Few groups of birds have been the object of human interest as much as parrots, with their striking coloration and intelligence inviting comment at least as far back as ancient Greek times. This interest has continued into recent times and scientific research into all aspects of parrot life has been extensive. Nevertheless, the classification of parrots has long been problematic. As a group, parrots combine a high degree of superficial disparity in features such as colour pattern with an underlying overall morphological conservatism (a not uncommon issue with birds). As such, though recognition of distinct species may be fairly straightforward, establishing the relationships between those species may be less so. Prior to the advent of molecular studies, few higher groups of parrots could be considered widely accepted. One such group was the lories, found in Australasia and the Pacific Islands (smaller members of this group are known as 'lorikeets' but, as with 'parrots' vs 'parakeets', the difference between the two is a question of size and shape rather than affinities). Members of this group evolved a long, narrow, brush-tipped tongue that allowed them to pursue a diet of nectar and pollen (Schweizer et al. 2015). About a dozen genera of lories are currently recognised: one such genus, Psitteuteles, is the subject of the current post.
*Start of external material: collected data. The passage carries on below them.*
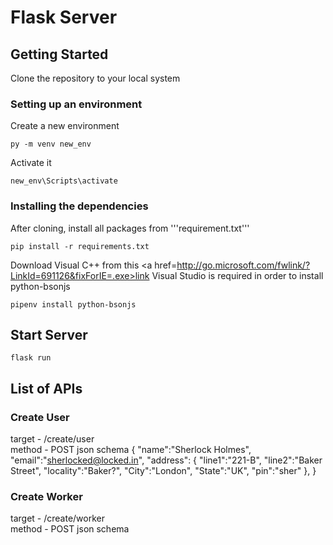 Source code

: # Flask Server

## Getting Started

Clone the repository to your local system

### Setting up an environment

Create a new environment
```
py -m venv new_env
```

Activate it
```
new_env\Scripts\activate
```

### Installing the dependencies 

After cloning, install all packages from '''requirement.txt'''
```
pip install -r requirements.txt
```

Download Visual C++ from this <a href=http://go.microsoft.com/fwlink/?LinkId=691126&fixForIE=.exe>link</a>
Visual Studio is required in order to install python-bsonjs
```
pipenv install python-bsonjs
```

## Start Server


```
flask run
```

## List of APIs

### Create User

target - /create/user  
method - POST
json schema
{
    "name":"Sherlock Holmes",
    "email":"sherlocked@locked.in",
    "address": {
        "line1":"221-B",
        "line2":"Baker Street",
        "locality":"Baker?",
        "City":"London",
        "State":"UK",
        "pin":"sher"
    },
}

### Create Worker

target - /create/worker  
method - POST
json schema




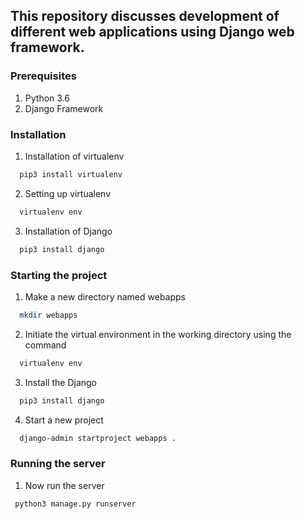 ## This repository discusses development of different web applications using Django web framework.

### Prerequisites
  1. Python 3.6
  2. Django Framework
  
### Installation
  1. Installation of virtualenv
  
  ```bash
    pip3 install virtualenv
   ```
  
  2. Setting up virtualenv
  
  ```bash
    virtualenv env
  ```
  
  3. Installation of Django 
  
  ```bash
    pip3 install django
  ```

### Starting the project
  1. Make a new directory named webapps  
  
  ```bash
    mkdir webapps
  ```
  
  2. Initiate the virtual environment in the working directory using the command
  
  ```bash
    virtualenv env
  ```

  3. Install the Django
  
  ```bash
    pip3 install django
   ```
  
  4. Start a new project  
  
  ```bash
    django-admin startproject webapps .
   ```

### Running the server
  1. Now run the server
   
   ```bash
    python3 manage.py runserver
   ```
### 
  
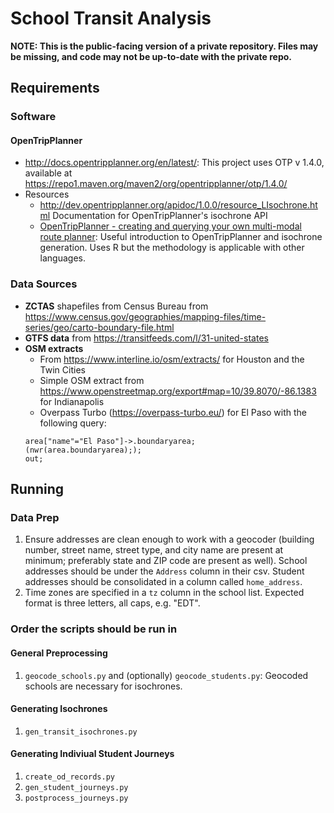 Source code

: # School Transit Analysis

**NOTE: This is the public-facing version of a private repository. Files may be missing, and code may not be up-to-date with the private repo.**

## Requirements
### Software
#### OpenTripPlanner
* http://docs.opentripplanner.org/en/latest/: This project uses OTP v 1.4.0, available at https://repo1.maven.org/maven2/org/opentripplanner/otp/1.4.0/
* Resources
  * http://dev.opentripplanner.org/apidoc/1.0.0/resource_LIsochrone.html Documentation for OpenTripPlanner's isochrone API
  * [OpenTripPlanner - creating and querying your own multi-modal route planner](https://www.researchgate.net/publication/321110774_OpenTripPlanner_-_creating_and_querying_your_own_multi-modal_route_planner): Useful introduction to OpenTripPlanner and isochrone generation. Uses R but the methodology is applicable with other languages.

### Data Sources
* **ZCTAS** shapefiles from Census Bureau from https://www.census.gov/geographies/mapping-files/time-series/geo/carto-boundary-file.html
* **GTFS data** from https://transitfeeds.com/l/31-united-states
* **OSM extracts**
  * From https://www.interline.io/osm/extracts/ for Houston and the Twin Cities
  * Simple OSM extract from https://www.openstreetmap.org/export#map=10/39.8070/-86.1383 for Indianapolis
  * Overpass Turbo (https://overpass-turbo.eu/) for El Paso with the following query:
  ```
  area["name"="El Paso"]->.boundaryarea;
  (nwr(area.boundaryarea););
  out;
  ```
  

## Running
### Data Prep
1. Ensure addresses are clean enough to work with a geocoder (building number, street name, street type, and city name are present at minimum; preferably state and ZIP code are present as well). School addresses should be under the `Address` column in their csv. Student addresses should be consolidated in a column called `home_address`.
2. Time zones are specified in a `tz` column in the school list. Expected format is three letters, all caps, e.g. "EDT".

### Order the scripts should be run in
#### General Preprocessing
1. `geocode_schools.py` and (optionally) `geocode_students.py`: Geocoded schools are necessary for isochrones.

#### Generating Isochrones
1. `gen_transit_isochrones.py`

#### Generating Indiviual Student Journeys
1. `create_od_records.py`
2. `gen_student_journeys.py`
3. `postprocess_journeys.py`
Goldie's lorikeets Psitteuteles goldiei, copyright Ltshears.

Psitteuteles is commonly recognised to include three species of smaller lory: the varied lorikeet P. versicolor, the iris lorikeet P. iris and Goldie's lorikeet P. goldiei. In general, these are primarily green species with a red forehead and with varying amounts of blue across the back of the head and/or behind the eyes. The plumage is longitudinally streaked in the varied lorikeet and Goldie's lorikeet. Goldie's lorikeet has mauve cheeks whereas those of the varied lorikeet are partially yellow. The varied lorikeet is also mauve across the upper breast whereas the other two species are more evenly green. All three species are separated geographically: the varied lorikeet is widespread in northern Australia, Goldie's lorikeet is found in New Guinea and the iris lorikeet is found on the islands of Timor and Wetar in Indonesia. The varied lorikeet is particularly common in association with paperbarks and eucalypts around streams and waterholes, migrating as required to find trees in flower. Similar wandering habits are characteristic of Goldie's lorikeet which is mostly found in montane forest. The more sedentary iris lorikeet is mostly found in lowland monsoon forest. The varied and Goldie's lorikeets are not currently regarded as being of conservation concern but the iris lorikeet is more threatened by habitat loss and collection for the pet trade.

Iris lorikeet Psitteuteles iris, copyright Dick Daniels.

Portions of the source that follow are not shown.